With nothing added and nothing dropped, write out all of the entries below.
─── GIVEN RECORDS
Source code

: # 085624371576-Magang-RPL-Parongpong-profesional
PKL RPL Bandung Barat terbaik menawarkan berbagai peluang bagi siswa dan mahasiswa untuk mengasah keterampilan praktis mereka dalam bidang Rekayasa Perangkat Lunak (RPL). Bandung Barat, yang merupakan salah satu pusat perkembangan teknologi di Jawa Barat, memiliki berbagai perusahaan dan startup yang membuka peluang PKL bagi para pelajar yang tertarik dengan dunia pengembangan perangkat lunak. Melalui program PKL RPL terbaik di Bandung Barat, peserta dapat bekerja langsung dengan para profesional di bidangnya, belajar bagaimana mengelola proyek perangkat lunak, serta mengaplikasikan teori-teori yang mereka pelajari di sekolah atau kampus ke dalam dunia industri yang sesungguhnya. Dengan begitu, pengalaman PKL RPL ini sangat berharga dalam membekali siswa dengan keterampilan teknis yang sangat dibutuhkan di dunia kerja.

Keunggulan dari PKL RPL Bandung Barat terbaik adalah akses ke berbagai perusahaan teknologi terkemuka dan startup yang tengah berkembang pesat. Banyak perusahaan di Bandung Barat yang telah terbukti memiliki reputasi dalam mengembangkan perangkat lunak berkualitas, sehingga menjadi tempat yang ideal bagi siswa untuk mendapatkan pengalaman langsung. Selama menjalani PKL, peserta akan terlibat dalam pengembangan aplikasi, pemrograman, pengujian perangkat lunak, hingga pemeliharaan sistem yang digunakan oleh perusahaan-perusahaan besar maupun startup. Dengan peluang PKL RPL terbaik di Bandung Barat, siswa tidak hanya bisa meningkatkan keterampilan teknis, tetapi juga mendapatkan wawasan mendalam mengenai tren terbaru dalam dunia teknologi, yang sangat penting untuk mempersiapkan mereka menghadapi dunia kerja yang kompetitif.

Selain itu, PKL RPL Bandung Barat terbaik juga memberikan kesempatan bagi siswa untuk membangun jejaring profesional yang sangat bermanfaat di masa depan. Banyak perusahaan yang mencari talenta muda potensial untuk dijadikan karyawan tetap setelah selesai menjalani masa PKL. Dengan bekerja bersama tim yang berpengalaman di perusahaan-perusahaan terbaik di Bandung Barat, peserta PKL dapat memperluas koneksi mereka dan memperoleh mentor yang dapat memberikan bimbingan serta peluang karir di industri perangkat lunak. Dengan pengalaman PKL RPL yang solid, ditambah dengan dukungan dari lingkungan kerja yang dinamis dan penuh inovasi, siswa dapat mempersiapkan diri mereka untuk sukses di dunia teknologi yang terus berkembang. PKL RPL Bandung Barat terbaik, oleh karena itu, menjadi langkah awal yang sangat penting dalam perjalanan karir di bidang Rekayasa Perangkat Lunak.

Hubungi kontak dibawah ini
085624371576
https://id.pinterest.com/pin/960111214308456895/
──────
=== WORKED SOLUTION ===
Source code

: # 085624371576-Magang-RPL-Parongpong-profesional
PKL RPL Bandung Barat terbaik menawarkan berbagai peluang bagi siswa dan mahasiswa untuk mengasah keterampilan praktis mereka dalam bidang Rekayasa Perangkat Lunak (RPL). Bandung Barat, yang merupakan salah satu pusat perkembangan teknologi di Jawa Barat, memiliki berbagai perusahaan dan startup yang membuka peluang PKL bagi para pelajar yang tertarik dengan dunia pengembangan perangkat lunak. Melalui program PKL RPL terbaik di Bandung Barat, peserta dapat bekerja langsung dengan para profesional di bidangnya, belajar bagaimana mengelola proyek perangkat lunak, serta mengaplikasikan teori-teori yang mereka pelajari di sekolah atau kampus ke dalam dunia industri yang sesungguhnya. Dengan begitu, pengalaman PKL RPL ini sangat berharga dalam membekali siswa dengan keterampilan teknis yang sangat dibutuhkan di dunia kerja.

Keunggulan dari PKL RPL Bandung Barat terbaik adalah akses ke berbagai perusahaan teknologi terkemuka dan startup yang tengah berkembang pesat. Banyak perusahaan di Bandung Barat yang telah terbukti memiliki reputasi dalam mengembangkan perangkat lunak berkualitas, sehingga menjadi tempat yang ideal bagi siswa untuk mendapatkan pengalaman langsung. Selama menjalani PKL, peserta akan terlibat dalam pengembangan aplikasi, pemrograman, pengujian perangkat lunak, hingga pemeliharaan sistem yang digunakan oleh perusahaan-perusahaan besar maupun startup. Dengan peluang PKL RPL terbaik di Bandung Barat, siswa tidak hanya bisa meningkatkan keterampilan teknis, tetapi juga mendapatkan wawasan mendalam mengenai tren terbaru dalam dunia teknologi, yang sangat penting untuk mempersiapkan mereka menghadapi dunia kerja yang kompetitif.

Selain itu, PKL RPL Bandung Barat terbaik juga memberikan kesempatan bagi siswa untuk membangun jejaring profesional yang sangat bermanfaat di masa depan. Banyak perusahaan yang mencari talenta muda potensial untuk dijadikan karyawan tetap setelah selesai menjalani masa PKL. Dengan bekerja bersama tim yang berpengalaman di perusahaan-perusahaan terbaik di Bandung Barat, peserta PKL dapat memperluas koneksi mereka dan memperoleh mentor yang dapat memberikan bimbingan serta peluang karir di industri perangkat lunak. Dengan pengalaman PKL RPL yang solid, ditambah dengan dukungan dari lingkungan kerja yang dinamis dan penuh inovasi, siswa dapat mempersiapkan diri mereka untuk sukses di dunia teknologi yang terus berkembang. PKL RPL Bandung Barat terbaik, oleh karena itu, menjadi langkah awal yang sangat penting dalam perjalanan karir di bidang Rekayasa Perangkat Lunak.

Hubungi kontak dibawah ini
085624371576
https://id.pinterest.com/pin/960111214308456895/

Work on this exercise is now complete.